Impact of orthogeriatric assessment on mortality in patients with periprosthetic hip fractures: a prospective study
Gianluca Canton, Andrea Marchetti, Andrea Sandrin, Belinda Trobec, Alex Buoite Stella, Paolo De Colle, Michela Zanetti, Luigi Murena, Chiara Ratti

TL;DR
This study shows that orthogeriatric assessments can predict mortality in elderly patients who have hip fractures near artificial joints.
Contribution
The study identifies specific orthogeriatric scores as predictors of mortality in patients with periprosthetic hip fractures.
Findings
Six-month and one-year mortality rates were 23.1% and 22.5%, respectively.
Poorer nutritional status, lower cognitive performance, and reduced functional independence were strongly linked to higher mortality.

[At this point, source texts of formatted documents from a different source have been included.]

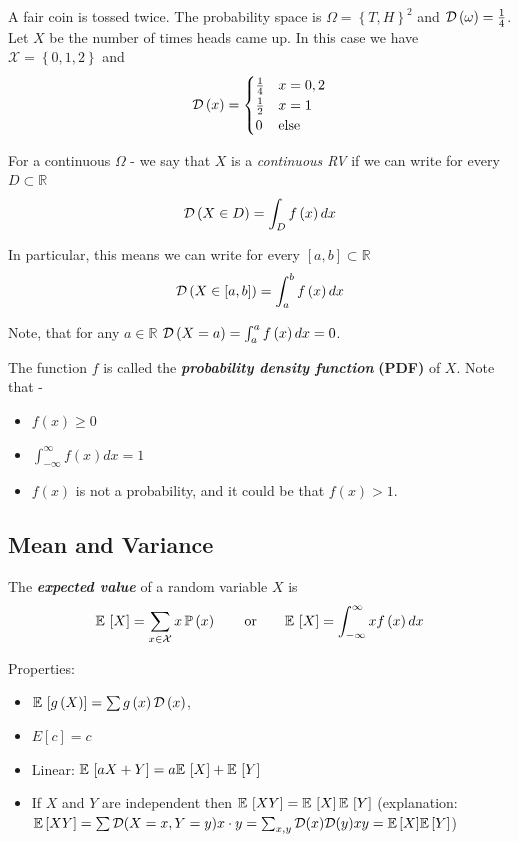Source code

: \documentclass[11pt]{article}
\begin{document}
\begin{example}
A fair coin is tossed twice. The probability space  is $\Omega=\left\{ T,H\right\} ^{2}$
and $\mathcal{D}\left(\omega\right)=\frac{1}{4}$. Let $X$ be the number of
times heads came up. In this case we have $\mathcal{X}=\left\{ 0,1,2\right\} $
and
\[
\mathcal{D}\left(x\right)=\begin{cases}
\frac{1}{4} & x=0,2\\
\frac{1}{2} & x=1\\
0 & \mbox{else}
\end{cases}
\]

\end{example}
For a continuous $\Omega$ - we say that $X$ is a \textit{continuous
RV} if we can write for every $D\subset\mathbb{R}$ 
\[
\mathcal{D}\left(X\in D\right)=\int_{D}f\left(x\right)dx
\]


In particular, this means we can write for every $\left[a,b\right]\subset\mathbb{R}$
\[
\mathcal{D}\left(X\in\left[a,b\right]\right)=\int_{a}^{b}f\left(x\right)dx
\]


Note, that for any $a\in\mathbb{R}$ $\mathcal{D}\left(X=a\right)=\int_{a}^{a}f\left(x\right)dx=0$.

The function $f$ is called the \textbf{\textit{probability density
function }}\textbf{(PDF)} of $X$. Note that - 
\begin{itemize}
\item $f\left(x\right)\ge0$
\item $\int_{-\infty}^{\infty}f\left(x\right)dx=1$ 
\item $f\left(x\right)$ is not a probability, and it could be that $f\left(x\right)>1$.\\
\end{itemize}

\subsection{Mean and Variance}
\begin{definition}
The \textbf{\textit{expected value}} of a random variable
$X$ is
\[
\mathbb{E}\,\left[X\right]=\sum_{x\in\mathcal{X}}x\operatorname*{\mathbb{P}}\left(x\right)\qquad\mbox{or}\qquad \mathbb{E}\,\left[X\right]=\int_{-\infty}^{\infty}xf\left(x\right)dx
\]

\end{definition}
Properties:
\begin{itemize}
\item $\mathbb{E}\,\left[g\left(X\right)\right]=\sum g\left(x\right)\mathcal{D}\left(x\right)$,
\item $E\left[c\right]=c$
\item Linear: $\mathbb{E}\,\left[aX+Y\right]=a\mathbb{E}\,\left[X\right]+\mathbb{E}\,\left[Y\right]$
\item If $X$ and $Y$ are independent then $\mathbb{E}\,\left[XY\right]=\mathbb{E}\,\left[X\right]\mathbb{E}\,\left[Y\right]$
(explanation: $\mathbb{E}\,[XY]=\sum\mathcal{D}(X=x,Y=y)x\cdot y = \sum_{x,y}\mathcal{D}(x)\mathcal{D}(y)xy=\mathbb{E}\,[X]\mathbb{E}\,[Y]$)
\end{itemize}
\end{document}
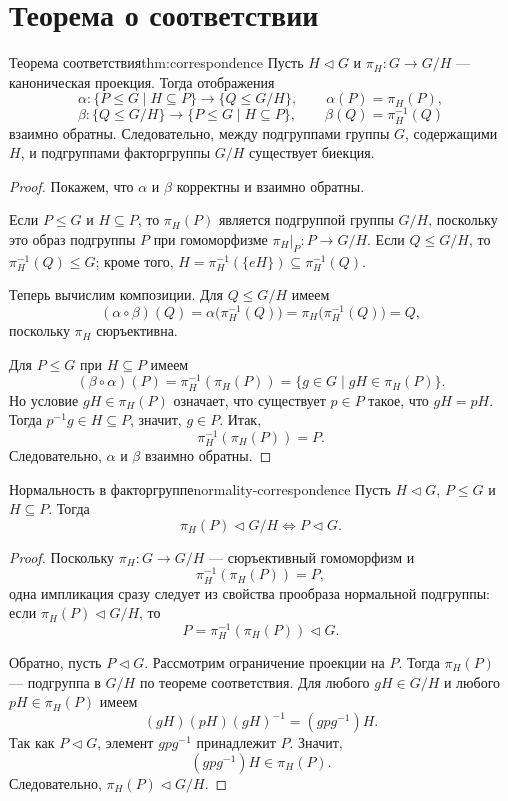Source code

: 
\section{Теорема о соответствии}

\begin{Theorem}{Теорема соответствия}{thm:correspondence}
	Пусть $H\triangleleft G$ и $\pi_H\colon G\to G/H$ --- каноническая проекция. Тогда отображения
	\[
	\alpha\colon \{P\le G\mid H\subseteq P\}\to \{Q\le G/H\}, \qquad \alpha(P)=\pi_H(P),
	\]
	\[
	\beta\colon \{Q\le G/H\}\to \{P\le G\mid H\subseteq P\}, \qquad \beta(Q)=\pi_H^{-1}(Q)
	\]
	взаимно обратны. Следовательно, между подгруппами группы $G$, содержащими $H$, и подгруппами факторгруппы $G/H$ существует биекция.
\end{Theorem}

\begin{proof}
	Покажем, что $\alpha$ и $\beta$ корректны и взаимно обратны.

	Если $P\le G$ и $H\subseteq P$, то $\pi_H(P)$ является подгруппой группы $G/H$, поскольку это образ подгруппы $P$ при гомоморфизме $\pi_H|_P\colon P\to G/H$. Если $Q\le G/H$, то $\pi_H^{-1}(Q)\le G$; кроме того, $H=\pi_H^{-1}(\{eH\})\subseteq \pi_H^{-1}(Q)$.

	Теперь вычислим композиции. Для $Q\le G/H$ имеем
	\[
	(\alpha\circ\beta)(Q)=\alpha\bigl(\pi_H^{-1}(Q)\bigr)=\pi_H\bigl(\pi_H^{-1}(Q)\bigr)=Q,
	\]
	поскольку $\pi_H$ сюръективна.

	Для $P\le G$ при $H\subseteq P$ имеем
	\[
	(\beta\circ\alpha)(P)=\pi_H^{-1}(\pi_H(P))=\{g\in G\mid gH\in \pi_H(P)\}.
	\]
	Но условие $gH\in \pi_H(P)$ означает, что существует $p\in P$ такое, что $gH=pH$. Тогда $p^{-1}g\in H\subseteq P$, значит, $g\in P$. Итак,
	\[
	\pi_H^{-1}(\pi_H(P))=P.
	\]
	Следовательно, $\alpha$ и $\beta$ взаимно обратны.
\end{proof}

\begin{Statement}{Нормальность в факторгруппе}{normality-correspondence}
	Пусть $H\triangleleft G$, $P\le G$ и $H\subseteq P$. Тогда
	\[
	\pi_H(P) \triangleleft G/H \Longleftrightarrow P \triangleleft G.
	\]
\end{Statement}

\begin{proof}
	Поскольку $\pi_H\colon G\to G/H$ --- сюръективный гомоморфизм и
	\[
	\pi_H^{-1}(\pi_H(P))=P,
	\]
	одна импликация сразу следует из свойства прообраза нормальной подгруппы:
	если $\pi_H(P)\triangleleft G/H$, то
	\[
	P=\pi_H^{-1}(\pi_H(P))\triangleleft G.
	\]

	Обратно, пусть $P\triangleleft G$. Рассмотрим ограничение проекции на $P$. Тогда $\pi_H(P)$ --- подгруппа в $G/H$ по теореме соответствия. Для любого $gH\in G/H$ и любого $pH\in \pi_H(P)$ имеем
	\[
	(gH)(pH)(gH)^{-1}=(gpg^{-1})H.
	\]
	Так как $P\triangleleft G$, элемент $gpg^{-1}$ принадлежит $P$. Значит,
	\[
	(gpg^{-1})H\in \pi_H(P).
	\]
	Следовательно, $\pi_H(P)\triangleleft G/H$.
\end{proof}
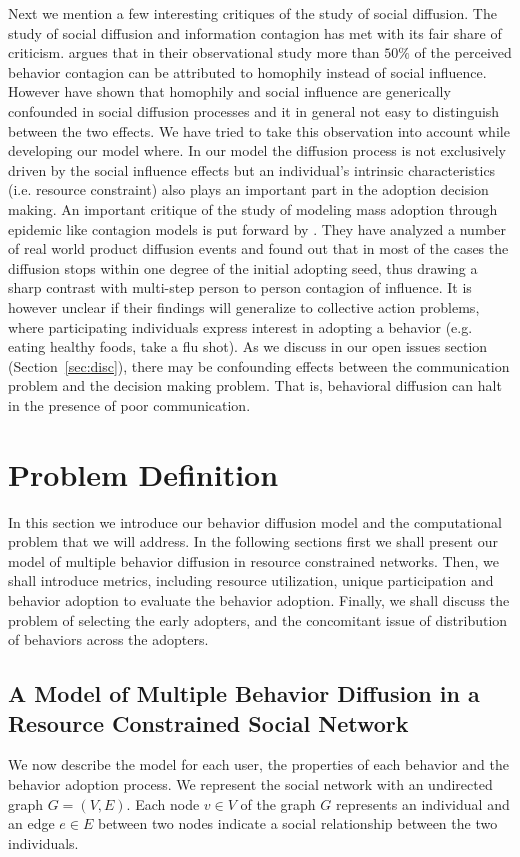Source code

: \documentclass[letterpaper]{article}
\theoremstyle{plain} 		\newtheorem{thm}{Theorem}[section]
\theoremstyle{definition} 	\newtheorem{defn}[thm]{Definition}
\theoremstyle{remark}		\newtheorem{rem}{Remark}
\begin{document}
Next we mention a few interesting critiques of the study of social diffusion. The study of social diffusion and information contagion has met with its fair share of criticism. \cite{Aral09} argues that in their observational study more than $50\%$ of the perceived behavior contagion can be attributed to homophily instead of social influence. However \cite{shalizi11} have shown that homophily and social influence are generically confounded in social diffusion processes and it in general not easy to distinguish between the two effects. We have tried to take this observation into account while developing our model where. In our model the diffusion process is not exclusively driven by the social influence effects but an individual's intrinsic characteristics (i.e. resource constraint) also plays an important part in the adoption decision making.  An important critique of the study of modeling mass adoption through epidemic like contagion models is put forward by \cite{Goel12}. They have analyzed a number of real world product diffusion events and found out that in most of the cases the diffusion stops within one degree of the initial adopting seed, thus drawing a sharp contrast with multi-step person to person contagion of influence. It is however unclear if their findings will generalize to collective action problems, where participating individuals express interest in adopting a behavior (e.g. eating healthy foods, take a flu shot). As we discuss in our open issues section (Section~\ref{sec:disc}), there may be confounding effects between the communication problem and the decision making problem. That is, behavioral diffusion can halt in the presence of poor communication.

\section{Problem Definition}\label{sec:problem}
In this section we introduce our behavior diffusion model and the computational problem that we will address. In the following sections first we shall present our model of multiple behavior diffusion in resource constrained networks. Then, we shall introduce metrics, including resource utilization, unique participation and behavior adoption to evaluate the behavior adoption.  Finally, we shall discuss the problem of selecting the early adopters, and the concomitant issue of distribution of behaviors across the adopters.

\subsection{A Model of Multiple Behavior Diffusion in a Resource Constrained Social Network} \label{sub-sec:model}
We now describe the model for each user, the properties of each behavior and the behavior adoption process. We represent the social network with an undirected graph $G=(V,E)$. Each node $v \in V$ of the graph $G$ represents an individual and an edge $e \in E$ between two nodes indicate a social relationship between the two individuals. 
\end{document}
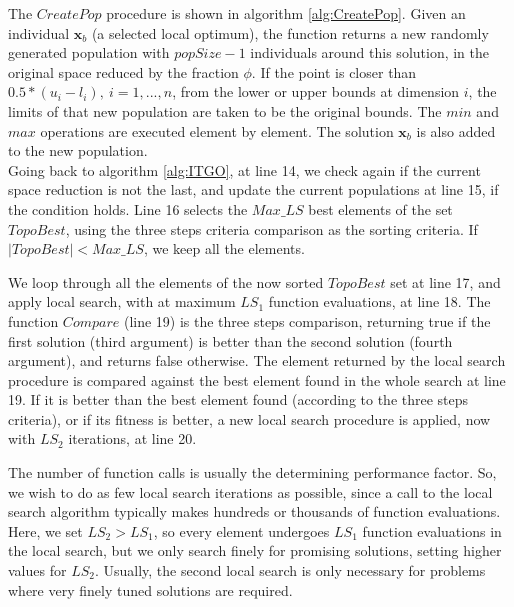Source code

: The $CreatePop$ procedure is shown in algorithm \ref{alg:CreatePop}. Given an individual $\bm{x}_b$ (a selected local optimum), the function returns a new randomly generated population with $popSize-1$ individuals around this solution, in the original space reduced by the fraction $\phi$. If the point is closer than $0.5 * (u_i - l_i), \ i = 1, ..., n$, from the lower or upper bounds at dimension $i$, the limits of that new population are taken to be the original bounds. The $min$ and $max$ operations are executed element by element. The solution $\bm{x}_b$ is also added to the new population.\\[-1em]





Going back to algorithm \ref{alg:ITGO}, at line 14, we check again if the current space reduction is not the last, and update the current populations at line 15, if the condition holds. Line 16 selects the $Max\_LS$ best elements of the set $TopoBest$, using the three steps criteria comparison as the sorting criteria. If $|TopoBest| < Max\_LS$, we keep all the elements.

We loop through all the elements of the now sorted $TopoBest$ set at line 17, and apply local search, with at maximum $LS_1$ function evaluations, at line 18. The function $Compare$ (line 19) is the three steps comparison, returning true if the first solution (third argument) is better than the second solution (fourth argument), and returns false otherwise. The element returned by the local search procedure is compared against the best element found in the whole search at line 19. If it is better than the best element found (according to the three steps criteria), or if its fitness is better, a new local search procedure is applied, now with $LS_2$ iterations, at line 20.


The number of function calls is usually the determining performance factor. So, we wish to do as few local search iterations as possible, since a call to the local search algorithm typically makes hundreds or thousands of function evaluations. Here, we set $LS_2 > LS_1$, so every element undergoes $LS_1$ function evaluations in the local search, but we only search finely for promising solutions, setting higher values for $LS_2$. Usually, the second local search is only necessary for problems where very finely tuned solutions are required.

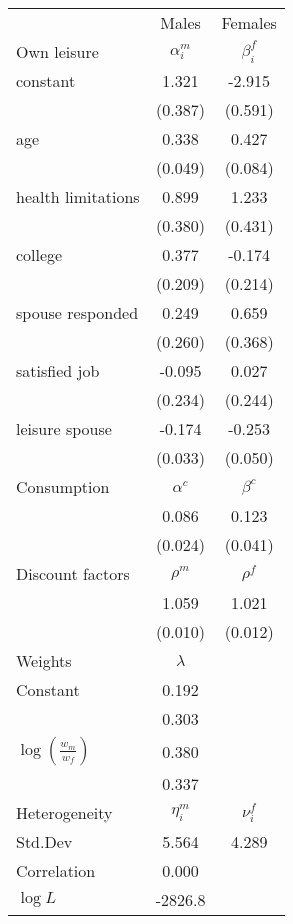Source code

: \begin{tabular}{lcc} 
\hline\hline 
 & Males & Females \\ 
Own leisure & $\alpha_{i}^{m}$ & $\beta_{i}^{f}$ \\ 
constant & 1.321 & -2.915 \\ 
 & (0.387) & (0.591) \\ 
age & 0.338 & 0.427 \\ 
 & (0.049) & (0.084) \\ 
health limitations & 0.899 & 1.233 \\ 
 & (0.380) & (0.431) \\ 
college & 0.377 & -0.174 \\ 
 & (0.209) & (0.214) \\ 
spouse responded & 0.249 & 0.659 \\ 
 & (0.260) & (0.368) \\ 
satisfied job & -0.095 & 0.027 \\ 
 & (0.234) & (0.244) \\ 
leisure spouse & -0.174 & -0.253 \\ 
 & (0.033) & (0.050) \\ 
Consumption & $\alpha^{c}$ & $\beta^{c}$ \\ 
 & 0.086 & 0.123 \\ 
 & (0.024) & (0.041) \\ 
Discount factors & $\rho^m$ & $\rho^f$ \\ 
 & 1.059 & 1.021 \\ 
 & (0.010) & (0.012) \\ 
Weights & $\lambda$ &  \\ 
Constant & 0.192 &  \\ 
 & 0.303 &  \\ 
$\log(\frac{w_m}{w_f})$ & 0.380 &  \\ 
 & 0.337 &  \\ 
Heterogeneity & $\eta_i^m$ & $\nu_i^f$ \\ 
Std.Dev & 5.564 & 4.289 \\ 
Correlation & 0.000 &  \\ 
\hline 
$\log L$ & -2826.8 & \\ 
\hline \hline 
\end{tabular} 
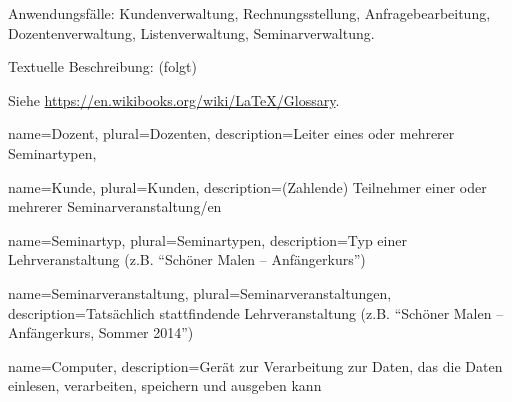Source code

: \documentclass[parskip=full]{scrartcl}
\begin{document}
Anwendungsfälle: Kundenverwaltung, Rechnungsstellung, Anfragebearbeitung, Dozentenverwaltung, Listenverwaltung, Seminarverwaltung.

Textuelle Beschreibung: (folgt)



%
%
\printglossaries
Siehe \url{https://en.wikibooks.org/wiki/LaTeX/Glossary}.

%
%
{
  name=Dozent,
  plural=Dozenten,
  description={Leiter eines oder mehrerer Seminartypen},
}

{
  name=Kunde,
  plural=Kunden,
  description={(Zahlende) Teilnehmer einer oder mehrerer Seminarveranstaltung/en}
}

{
  name=Seminartyp,
  plural=Seminartypen,
  description={Typ einer Lehrveranstaltung (z.B. \enquote{Schöner Malen -- Anfängerkurs})}
}

{
  name=Seminarveranstaltung,
  plural=Seminarveranstaltungen,
  description={Tatsächlich stattfindende Lehrveranstaltung (z.B. \enquote{Schöner Malen -- Anfängerkurs, Sommer 2014})}
}

{
  name=Computer,
  description={Gerät zur Verarbeitung zur Daten, das die Daten einlesen, verarbeiten, speichern und ausgeben kann}
}
\end{document}
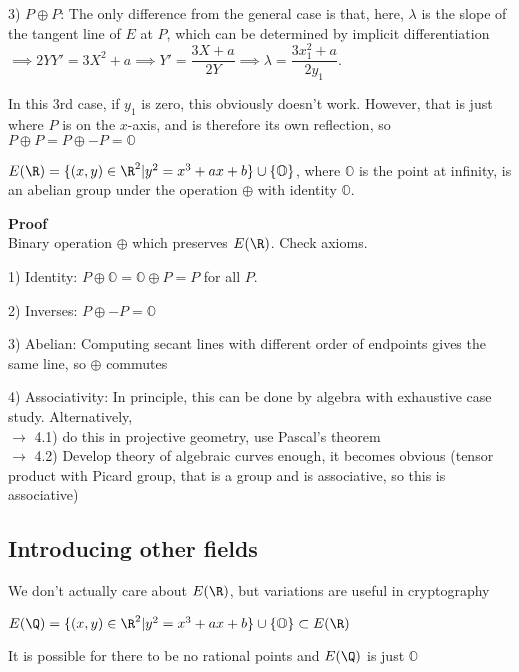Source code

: \documentclass[twoside, 10pt]{article}
\renewcommand{\O}{\mathbb{O}}
\begin{document}
3) $P \oplus P$: The only difference from the general case is that, here, $\lambda$ is the slope of the tangent line of $E$ at $P$, which can be determined by implicit differentiation $\implies 2YY' = 3X^2 + a \implies Y'  = \dfrac{3X + a}{2Y} \implies \lambda = \dfrac{3x_1^2 + a}{2y_1}$. 

\begin{rmk}
    In this 3rd case, if $y_1$ is zero, this obviously doesn't work. However, that is just where $P$ is on the $x$-axis, and is therefore its own reflection, so $P \oplus P = P \oplus -P = \O$
\end{rmk}

\begin{prop}
    $E(\R) = \{(x, y) \in \R^2 | y^2 = x^3 + ax + b\} \cup \{\O\}$, where $\O$ is the point at infinity, is an abelian group under the operation $\oplus$ with identity $\O$. 
\end{prop}
\textbf{Proof}\\
Binary operation $\oplus$ which preserves $E(\R)$. Check axioms.

1) Identity: $P \oplus \O = \O\oplus P = P$ for all $P$.

2) Inverses: $P \oplus -P = \O$

3) Abelian: Computing secant lines with different order of endpoints gives the same line, so $\oplus$ commutes

4) Associativity: In principle, this can be done by algebra with exhaustive case study. Alternatively, \\
$\to$ 4.1) do this in projective geometry, use Pascal's theorem\\
$\to$ 4.2) Develop theory of algebraic curves enough, it becomes obvious (tensor product with Picard group, that is a group and is associative, so this is associative)

\subsection{Introducing other fields}
\begin{rmk}
    We don't actually care about $E(\R)$, but variations are useful in cryptography
\end{rmk}

\begin{defn}
    $E(\Q) = \{(x, y) \in \R^2 | y^2 = x^3 + ax + b\} \cup \{\O\} \subset E(\R)$
\end{defn}

\begin{rmk}
    It is possible for there to be no rational points and $E(\Q)$ is just $\O$
\end{rmk}
\end{document}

Higher Nottingham Hip Fracture Scores also correlated with increased mortality.
Abstract
Periprosthetic hip fractures (PPHF) are a serious and increasingly frequent complication of hip arthroplasty, associated with significant morbidity and mortality in older adults. To investigate the association between orthogeriatric assessment scores and six-month and one-year postoperative mortality in elderly patients undergoing surgery for PPHF. A prospective registry of patients aged ≥ 65 years treated surgically for PPHF at Trieste University Hospital was analysed. Clinical, radiographic, and perioperative data were collected. Orthogeriatric scores, including the Mini Nutritional Assessment – Short Form (MNA-SF), Short Portable Mental Status Questionnaire (SPMSQ), Activities of Daily Living (ADL), Charlson Comorbidity Index (CCI), Parker Mobility Index, and Nottingham Hip Fracture Score (NHFS), were recorded on admission and at follow-up. Univariate analyses were performed to…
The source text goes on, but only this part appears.